Many health-conscious beer lovers, who have been looking for suds without the buzz, just haven’t found the right brew. The problem is that alternatives, with less alcohol, don’t taste like the real thing — not even close.
Point Five, a new easy-drinking pilsner with alcohol “gently removed,” has been creating a buzz among beer lovers since its launch in Boston in December. The name of the beer comes from the American definition of a nonalcoholic beer — a brew with less than one-half of 1 percent alcohol.
“Nonalcoholic beers just haven’t tasted that great,” says Ronan McGovern, the scientist-entrepreneur behind Point Five. While he was a graduate student at the Massachusetts Institute of Technology, he developed an energy-efficient desalination process during his PhD. He realized that brewers could use this separation technology to remove water from beer and save on transportation costs. In 2015, while he was a postdoc at the institute, he launched the startup Sandymount Technology.
Soon, some clients began to ask, could they remove alcohol from the beer as well, without altering the taste? When this goal was accomplished, McGovern went on launch the brew. The pilsner is made by Matt Brewing Company in upstate New York. This would be a new venture.
A good nonalcoholic beer was appealing to him personally. “I am not a big juice or soda drinker, and I do like beer,” says McGovern. Further, McGovern knew of the recent surge of sales of nonalcoholic beers in his native Ireland, where beer remains the most popular alcoholic drink.
By all accounts, folks the world over were looking to drink less alcohol for a variety of reasons.
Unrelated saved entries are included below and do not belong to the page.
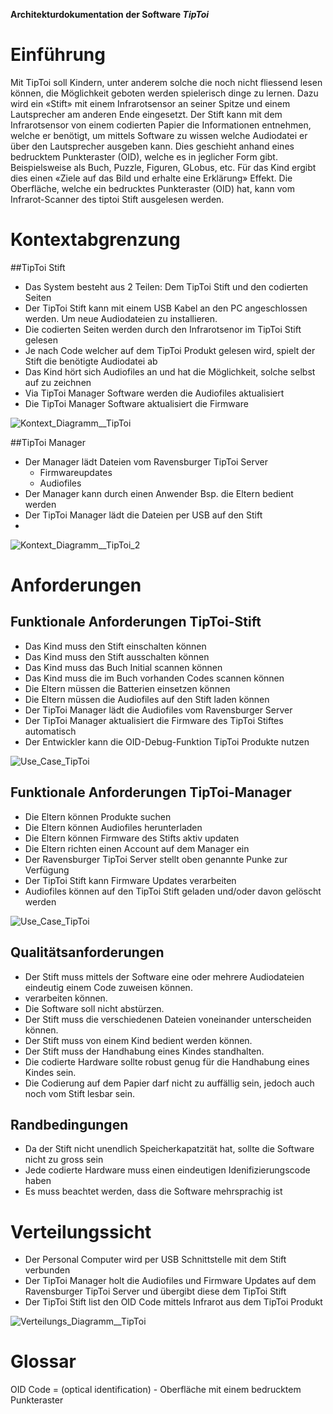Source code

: **Architekturdokumentation der Software *TipToi***

# Einführung
<!--
Diese Vorlage einer Architekturdokumentation ... ist eine vereinfachte und angepasste Version der Vorlage arc42[^1] sowie . 
-->
Mit TipToi soll Kindern, unter anderem solche die noch nicht fliessend lesen können, die Möglichkeit geboten werden spielerisch dinge zu lernen. Dazu wird ein «Stift» mit einem Infrarotsensor an seiner Spitze und einem Lautsprecher am anderen Ende eingesetzt. Der Stift kann mit dem Infrarotsensor von einem codierten Papier die Informationen entnehmen, welche er benötigt, um mittels Software zu wissen welche Audiodatei er über den Lautsprecher ausgeben kann. Dies geschieht anhand eines bedrucktem Punkteraster (OID), welche es in jeglicher Form gibt. Beispielsweise als Buch, Puzzle, Figuren, GLobus, etc. Für das Kind ergibt dies einen «Ziele auf das Bild und erhalte eine Erklärung» Effekt. Die Oberfläche, welche ein bedrucktes Punkteraster (OID) hat, kann vom Infrarot-Scanner des tiptoi Stift ausgelesen werden.

# Kontextabgrenzung 
##TipToi Stift
- Das System besteht aus 2 Teilen: Dem TipToi Stift und den codierten Seiten
- Der TipToi Stift kann mit einem USB Kabel an den PC angeschlossen werden. Um neue Audiodateien zu installieren.
- Die codierten Seiten werden durch den Infrarotsenor im TipToi Stift gelesen
- Je nach Code welcher auf dem TipToi Produkt gelesen wird, spielt der Stift die benötigte Audiodatei ab
- Das Kind hört sich Audiofiles an und hat die Möglichkeit, solche selbst auf zu zeichnen
- Via TipToi Manager Software werden die Audiofiles aktualisiert
- Die TipToi Manager Software aktualisiert die Firmware

![Kontext_Diagramm__TipToi](Kontext_Diagramm_TipToi_v.2.jpg)

##TipToi Manager
- Der Manager lädt Dateien vom Ravensburger TipToi Server
  - Firmwareupdates
  - Audiofiles
- Der Manager kann durch einen Anwender Bsp. die Eltern bedient werden
- Der TipToi Manager lädt die Dateien per USB auf den Stift
- 
![Kontext_Diagramm__TipToi_2](Kontext_Diagramm_TipToi_v.3.jpg)

# Anforderungen
## Funktionale Anforderungen TipToi-Stift
- Das Kind muss den Stift einschalten können
- Das Kind muss den Stift ausschalten können
- Das Kind muss das Buch Initial scannen können
- Das Kind muss die im Buch vorhanden Codes scannen können
- Die Eltern müssen die Batterien einsetzen können
- Die Eltern müssen die Audiofiles auf den Stift laden können
- Der TipToi Manager lädt die Audiofiles vom Ravensburger Server
- Der TipToi Manager aktualisiert die Firmware des TipToi Stiftes automatisch
- Der Entwickler kann die OID-Debug-Funktion TipToi Produkte nutzen

![Use_Case_TipToi](Use_Case_TipToi_V3.png)

## Funktionale Anforderungen TipToi-Manager
- Die Eltern können Produkte suchen
- Die Eltern können Audiofiles  herunterladen
- Die Eltern können Firmware des Stifts aktiv updaten
- Die Eltern richten einen Account auf dem Manager ein
- Der Ravensburger TipToi Server stellt oben genannte Punke zur Verfügung
- Der TipToi Stift kann Firmware Updates verarbeiten
- Audiofiles können auf den TipToi Stift geladen und/oder davon gelöscht werden

![Use_Case_TipToi](Use_Case_TipToi_Manager.png)

## Qualitätsanforderungen
-	Der Stift muss mittels der Software eine oder mehrere Audiodateien eindeutig einem Code zuweisen können.
-	verarbeiten können.
-	Die Software soll nicht abstürzen.
-	Der Stift muss die verschiedenen Dateien voneinander unterscheiden können. 
-	Der Stift muss von einem Kind bedient werden können. 
-	Der Stift muss der Handhabung eines Kindes standhalten. 
-	Die codierte Hardware sollte robust genug für die Handhabung eines Kindes sein. 
-	Die Codierung auf dem Papier darf nicht zu auffällig sein, jedoch auch noch vom Stift lesbar sein. 


## Randbedingungen
<!-- *Anforderungen, Vorgaben, welche das Team beim Design der Software einschränkt* -->
- Da der Stift nicht unendlich Speicherkapatzität hat, sollte die Software nicht zu gross sein
- Jede codierte Hardware muss einen eindeutigen Idenifizierungscode haben
- Es muss beachtet werden, dass die Software mehrsprachig ist


# Verteilungssicht
<!--*Verteilungsdiagramm + Beschreibung*-->
- Der Personal Computer wird per USB Schnittstelle mit dem Stift verbunden
- Der TipToi Manager holt die Audiofiles und Firmware Updates auf dem Ravensburger TipToi Server und übergibt diese dem TipToi Stift
- Der TipToi Stift list den OID Code mittels Infrarot aus dem TipToi Produkt

![Verteilungs_Diagramm__TipToi](Verteilungs_Diagramm_TipToi_v2.png)


# Glossar
OID Code = (optical identification) - Oberfläche mit einem bedrucktem Punkteraster 

<!-- Dieser Abschnitt ist auskommentiert
[^1]: www.arc42.de
-->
Millennials, who are more health conscious than previous generations, consume less fat and sugar, and look for choices with fewer calories in both food and drink. They don’t want to drink and drive. For a business lunch, an NAB works better than regular beer.
Though nonalcoholic beers have been growing in Europe for a while now, the increased interest is a very recent phenomenon in the United States. In 2019, the prestigious Great American Beer Festival brought back nonalcoholic beer as a competition category, after a long hiatus, says Ann Obenchain, marketing director of Brewers Association, which organizes the festival. (In 2006, the category had been scrapped due to lack of interest or participation.)
Some of this recent interest, industry watchers say, is “producer push” as much as “consumer pull.” For instance, Heineken, which saw Heineken 0.0 do well in Europe, was willing to invest in greater marketing in the United States last year.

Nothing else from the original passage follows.